Bentuk Penghimpunan Al-Quran pada Masa Abu Bakar

Bentuk Penghimpunan Al-Quran pada Masa Abu Bakar - Bentuk Peradaban yang paling besar dan luar biasa dan merupakan satu kerja besar yang dilakukan pada masa pemerintahan Abu Bakar adalah Penghimpunan Al-.Quran Abu Bakar Ash-Shiddiq memerintahkan kepada Zaid bin Tsabit untuk menghimpun Al-Quran dari pelepah kurma, kulit binatang, dan dari hapalan kaum muslimin. 

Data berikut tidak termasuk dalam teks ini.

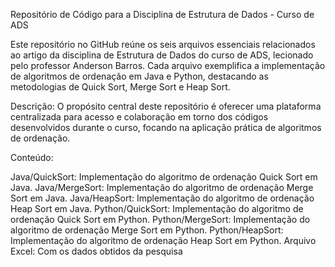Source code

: Repositório de Código para a Disciplina de Estrutura de Dados - Curso de ADS

Este repositório no GitHub reúne os seis arquivos essenciais relacionados ao artigo da disciplina de Estrutura de Dados do curso de ADS, lecionado pelo professor Anderson Barros. Cada arquivo exemplifica a implementação de algoritmos de ordenação em Java e Python, destacando as metodologias de Quick Sort, Merge Sort e Heap Sort.

Descrição:
O propósito central deste repositório é oferecer uma plataforma centralizada para acesso e colaboração em torno dos códigos desenvolvidos durante o curso, focando na aplicação prática de algoritmos de ordenação.

Conteúdo:

Java/QuickSort: Implementação do algoritmo de ordenação Quick Sort em Java.
Java/MergeSort: Implementação do algoritmo de ordenação Merge Sort em Java.
Java/HeapSort: Implementação do algoritmo de ordenação Heap Sort em Java.
Python/QuickSort: Implementação do algoritmo de ordenação Quick Sort em Python.
Python/MergeSort: Implementação do algoritmo de ordenação Merge Sort em Python.
Python/HeapSort: Implementação do algoritmo de ordenação Heap Sort em Python.
Arquivo Excel: Com os dados obtidos da pesquisa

Hal ini dilakukan sebagai usaha untuk menjaga kelestarian AlQuran setelah syahidnya beberapa orang penghapal Al-Quran pada perang Yamamah. Umarlah yang mengusulkan pertama kali penghimpunan Al-Quran ini. Sejak itulah Al-Quran dikumpulkan dalam satu mushaf. Inilah untuk pertama kalinya Al-Quran dihimpun). 

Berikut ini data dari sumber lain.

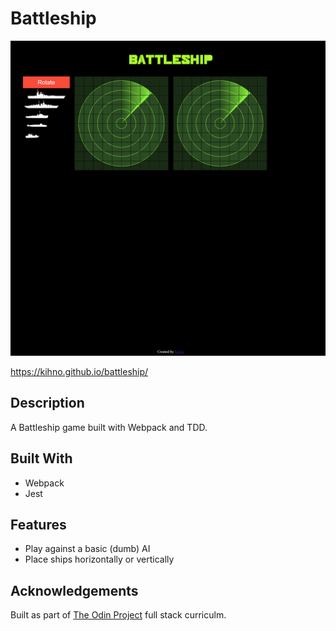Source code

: # Battleship

![](src/img/battleship-thumb.png)

https://kihno.github.io/battleship/

## Description

A Battleship game built with Webpack and TDD.

## Built With

- Webpack
- Jest

## Features

- Play against a basic (dumb) AI
- Place ships horizontally or vertically

## Acknowledgements

Built as part of [The Odin Project](https://www.theodinproject.com/) full stack curriculm.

Bentuk Penghimpunan Al-Quran pada Masa Abu Bakar

Selain itu, peradaban Islam yang terjadi pada praktik pemerintahan Abu Bakar terbagi beberapa tahapan, yaitu sebagai berikut :

a. Dalam bidang pranata sosial ekonomi adalah mewujudkan keadilan dan kesejahteraan sosial rakyat. Untuk kemaslahatan rakyat ini, ia mengelola zakat, infak, dan sedekah yang berasal dari kaum muslimin, ghanimah harta rampasan perang dan jizyah dari warga negara nonmuslim, sebagai sumber pendapatan Baitul Mal. 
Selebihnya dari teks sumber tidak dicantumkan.